MERİÇ/EVROS’TA RUM MÜBADİLLER, 1922
KAYNAK: AINITES.GR
Karaağaç demiryolu hattı 1873 yılında Rumeli Demiryolu Şirketi tarafından inşa edilmiş olsa da Mimar Kemalettin tarafından düzenlenen bu demiryolu ancak 1914’te açıldı. İstanbul’u Viyana’ya bağlayan bu demiryolu, Lozan Antlaşması öncesinde Meriç Nehri’ni Uzunköprü (Pythion) üzerinden geçip kuzeye devam ederek, kuzeyde Bulgaristan’a doğru devam etmeden önce sınırın öte tarafındaki Karaağaç’ta dururdu. Lozan Antlaşması’nın 107. maddesi bu bölgeye Milletler Cemiyeti Konseyi tarafından seçilecek bir komiser atanması kararlaştırıldı. Komiserin görevi “Türkiye veya Yunanistan’dan gelen veya buralara giden yolcuların, bu geçişten ötürü pasaport veya gümrük ile bağlantılı hiçbir inceleme formalitesine, vergi veya ücrete tâbi tutulmamasını” sağlamaktı.

KAYNAK: LIFO.GR
Lozan’ı takip eden yıllarda Kestanelik-Karaağaç yöresi bölgesel bir etkileşim merkezi olarak kalmaya devam etti. 1930’lu yılların başında yerel bir gazete olan Edirne Postası, Çörekköy (Kestanelik) pazarını “sınır hattında yaşayan arkadaş ve ailelerin yerel ürünlerini takas ettiği bir toplanma alanı” olarak tanımlamıştır. Her ne kadar savaş sonrası dönemde daha sıkı tutulan sınır kontrolleri bu pazarı bitirdiyse de, Karaağaç’ın eski sakinleri bölgelerarası ticaretin küçük çaplı da olsa bir şekilde 1960’ların sonuna kadar devam ettirdiler. Örneğin Yunan makinistler ucuz Türk şekeri ile Yunan kahvesini takas etmeye gelirlerdi.

KAYNAK: RETOURS.EU
1970’lerin başından itibaren Karaağaç Tren İstasyonu’nun sınırın her iki tarafında inşa edilen ayrı demiryolları, artan bürokratik formaliteler ve gümrük vergileri sebebiyle artık ticaret ve etkileşim merkezi olarak faaliyet göstermediğini görüyoruz. Bunların yanı sıra, Kıbrıs Meselesi bölgedeki Türk askerinin sayısında artışa ve Yunanistan tarafında ise bölgede yeni mayınlar döşenmesine yol açmıştır. Bir zamanların geçirgen sınırı, bir duvar haline geldi.
Zaman içinde Karaağaç Tren İstasyonu yeni kurulan Trakya Üniversitesi’nin Güzel Sanatlar Fakültesi binası oldu. 1996 yılında Trakya Üniversitesi “Sevr’i yeniden hayata döndürmeyi ve Cumhuriyetin kurucu değerlerini alaşağı etmeyi amaçlayan iç ve dış [düşmanlara] karşı durmak” amacıyla bu kampüste bir anıt inşa etme planını duyurdu. Bu duyurunun ardından hızlıca gerçekleştirilen bir bağış kampanyası ve Edirne Belediyesi ile Edirne Sanayi ve Ticaret Odası’nın destekleri ile “Lozan Anıtı, Müzesi ve Meydanı” 1998 yılının Temmuz ayında açıldı.

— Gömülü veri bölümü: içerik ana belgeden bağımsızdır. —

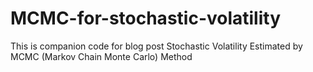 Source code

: # MCMC-for-stochastic-volatility

This is companion code for blog post
Stochastic Volatility Estimated by MCMC (Markov Chain Monte Carlo) Method

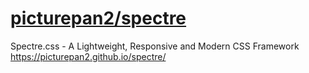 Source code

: # [picturepan2/spectre](https://github.com/picturepan2/spectre)

Spectre.css - A Lightweight, Responsive and Modern CSS Framework https://picturepan2.github.io/spectre/
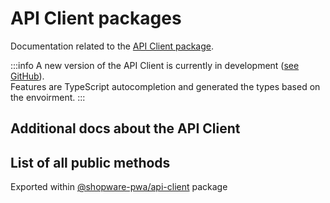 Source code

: # API Client packages

Documentation related to the [API Client package](https://github.com/shopware/frontends/tree/main/packages/api-client).

:::info
A new version of the API Client is currently in development ([see GitHub](https://github.com/shopware/frontends/tree/feat/api-client-next/packages/api-client-next)).  
Features are TypeScript autocompletion and generated the types based on the envoirment.
:::

## Additional docs about the API Client

<PageRef page="./api-client/docs/associations" title="Associations" sub="Not all of the associations are added to the response by default. Some of them have to be added manually." />
<PageRef page="./api-client/docs/storefront-url" title="Storefront URL" sub="Storefront URL is a parameter that is included in some API requests to specify which language, domain, etc., should be used when the backend sends emails." />

## List of all public methods

Exported within [@shopware-pwa/api-client](https://npmjs.com/package/@shopware-pwa/api-client) package
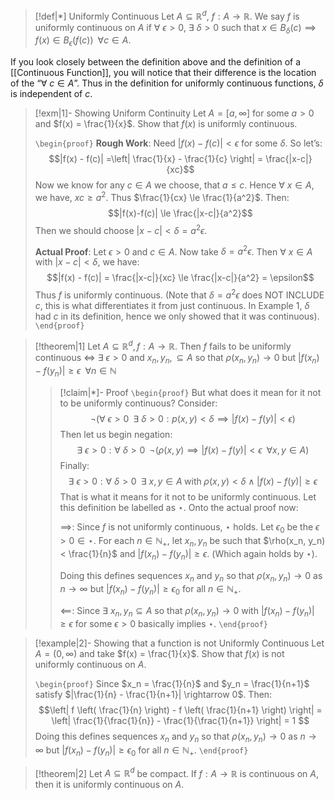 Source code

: 
>[!def|*] Uniformly Continuous
>Let $A \subseteq \mathbb{R}^d$, $f: A \rightarrow \mathbb{R}$. We say $f$ is uniformly continuous on $A$ if $\forall \: \epsilon > 0$, $\exists \: \delta > 0$ such that $x \in B_\delta (c) \implies f(x) \in B_\epsilon(f(c)) \; \; \forall c \in A$.

If you look closely between the definition above and the definition of a [[Continuous Function]], you will notice that their difference is the location of the “$\forall \: c \in A$”. Thus in the definition for uniformly continuous functions, $\delta$ is independent of $c$.

>[!exm|1]- Showing Uniform Continuity
>Let $A = [a, \infty]$ for some $a > 0$ and $f(x) = \frac{1}{x}$. Show that $f(x)$ is uniformly continuous.
>
>`\begin{proof}` 
>**Rough Work**: Need $|f(x)-f(c)| < \epsilon$ for some $\delta$. So let’s: $$|f(x) - f(c)| =\left| \frac{1}{x} - \frac{1}{c} \right| = \frac{|x-c|}{xc}$$Now we know for any $c \in A$ we choose, that $a \le c$. Hence $\forall \: x \in A$, we have, $xc \ge a^2$. Thus $\frac{1}{cx} \le \frac{1}{a^2}$. Then: $$|f(x)-f(c)| \le \frac{|x-c|}{a^2}$$Then we should choose $|x-c| < \delta = a^2 \epsilon$.
>
>**Actual Proof**:
>Let $\epsilon > 0$ and $c \in A$. Now take $\delta = a^2 \epsilon$. Then $\forall \: x \in A$ with $|x-c| < \delta$, we have: $$|f(x) - f(c)| = \frac{|x-c|}{xc} \le \frac{|x-c|}{a^2} = \epsilon$$Thus $f$ is uniformly continuous. (Note that $\delta = a^2 \epsilon$ does NOT INCLUDE $c$, this is what differentiates it from just continuous. In Example $1$, $\delta$ had $c$ in its definition, hence we only showed that it was continuous).
> `\end{proof}`

>[!theorem|1]
>Let $A \subseteq \mathbb{R}^d, f: A \rightarrow \mathbb{R}$. Then $f$ fails to be uniformly continuous $\iff$ $\exists \: \epsilon >0$ and $x_n, y_n, \subseteq A$ so that $\rho(x_n,y_n) \rightarrow 0$ but $|f(x_n)-f(y_n)| \ge \epsilon \; \; \forall n \in \mathbb{N}$
>>[!claim|*]- Proof
>>`\begin{proof}` 
>>But what does it mean for it not to be uniformly continuous? Consider: $$\lnot (\forall \: \epsilon> 0 \; \; \exists \: \delta > 0: p(x,y) < \delta \implies |f(x) - f(y)| < \epsilon)$$Then let us begin negation: $$\exists \: \epsilon > 0 : \forall \: \delta > 0 \; \; \lnot(\rho (x,y) \implies |f(x)-f(y)| < \epsilon \; \; \forall x,y \in A)$$Finally: $$\exists \: \epsilon > 0: \forall \: \delta > 0 \; \; \exists \:x,y \in A \;\text{with} \;\rho(x,y) < \delta \; \land \; |f(x)-f(y)| \ge \epsilon$$
>>That is what it means for it not to be uniformly continuous. Let this definition be labelled as $\star$. Onto the actual proof now:
>>
>>$\implies$: Since $f$ is not uniformly continuous, $\star$ holds. Let $\epsilon_0$ be the $\epsilon \: > 0 \in \star$. For each $n \in \mathbb{N}_+$, let $x_n, y_n$ be such that $\rho(x_n, y_n) < \frac{1}{n}$ and $|f(x_n)- f(y_n)| \ge \epsilon$. (Which again holds by $\star$).
>>
>>Doing this defines sequences $x_n$ and $y_n$ so that $\rho(x_n, y_n) \rightarrow 0$ as $n \rightarrow \infty$ but $|f(x_n) - f(y_n)| \ge \epsilon_0$ for all $n \in \mathbb{N}_+$.
>>
>>$\impliedby$: Since $\exists \: x_n, y_n \subseteq A$ so that $\rho(x_n,y_n) \rightarrow 0$ with $|f(x_n) - f(y_n)| \ge \epsilon$ for some $\epsilon > 0$ basically implies $\star$. 
>> `\end{proof}`

>[!example|2]- Showing that a function is not Uniformly Continuous
>Let $A = (0, \infty)$ and take $f(x) = \frac{1}{x}$. Show that $f(x)$ is not uniformly continuous on $A$.
>
>`\begin{proof}`
>Since $x_n = \frac{1}{n}$ and $y_n = \frac{1}{n+1}$ satisfy $|\frac{1}{n} - \frac{1}{n+1}| \rightarrow 0$. Then: $$\left| f \left( \frac{1}{n} \right) - f \left( \frac{1}{n+1} \right) \right|  = \left| \frac{1}{\frac{1}{n}} - \frac{1}{\frac{1}{n+1}} \right| = 1  $$Doing this defines sequences $x_n$ and $y_n$ so that $\rho(x_n, y_n) \rightarrow 0$ as $n \rightarrow \infty$ but $|f(x_n) - f(y_n)| \ge \epsilon_0$ for all $n \in \mathbb{N}_+$.
>  `\end{proof}`

>[!theorem|2]
>Let $A \subseteq \mathbb{R}^d$ be compact. If $f: A \rightarrow \mathbb{R}$ is continuous on $A$, then it is uniformly continuous on $A$.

Lozan Anıtı, modern Türkiye Cumhuriyeti’nin kuruluşunu temsil eden Lozan Antlaşması’nın rolünü tasdik eden ve önemini vurgulayan bir yapı olarak inşa edildi. Ancak aynı yıl ironik bir şekilde Yunanistan ve Türkiye ilişkilerinin iyileştiği döneme rast gelir. Edirne iş dünyasının memnuniyetle karşıladığı bu gelişme, yerel halkın Pazarkule Sınır Kapısı’nın 24 saat açık tutulması yönündeki talebini beraberinde getirdi ve yerel halkın talebine uygun olarak Yunanistan ve Türkiye, bu hususta anlaşmaya vardılar. Bu olumlu gelişmeler, iki toplum arasındaki eski bağları daha da yeşertti ve yenilerini doğurdu. Ancak bu bağlar iki ülke arasındaki anlaşmazlıklardan etkilenmeye devam etti.
2016 yılında Karaağaç kampüsünün binalarından bir tanesi “Millî Mücadele ve Lozan Müzesi”ne dönüştürüldü. İlk katı askeri ve diplomatik belgeler, fotoğraflar ve eserler ile Trakya’da Milli Mücadele’ye katılan yerel komutanların biyografilerine yer verir. İkinci kat ise genel olarak Lozan müzakerelerine adanmıştır. Müze girişindeki tabelanın da belirttiği gibi, müze genç nesli atalarının çektikleri sıkıntılar hakkında bilgilendirmek amacı taşımaktadır.

Türkiye’nin en batı noktasındaki eski tren istasyonu, Lozan Anıtı ve Lozan Müzesi, ulus devletin “değişken görüntüsünü” temsil eder. Bu değişken görüntü Trakya’da yerel ötesi bağların tarihe karışmasını ve iki toplumun bir arada yaşadığı zamanların artık yavaş yavaş hafızalardan silinen bir masala dönüşmesini temsil eden “yitirilmiş topraklar” anlatısını simgeler. Sınır ilçesinin rutin günlük yaşantısında bugünün Karaağaç Kampüsü yeni evlenen ve fotojenik bir arka plan arayan çiftleri kucakladığı gibi Yunanca dahil birçok dilde tutulan dilekleri dinleyen bir dilek ağacına ev sahipliği ediyor ve aynı zamanda İsmet İnönü’nün büstü ile selfie çekmeye gelen bazı Yunan misafirleri ağırlıyor. Tüm bunlar belki de hatırlama eyleminin bazen hiç tahmin edemeyeceğimiz yüzleriyle yeniden hayat bulabileceğini gösteriyor.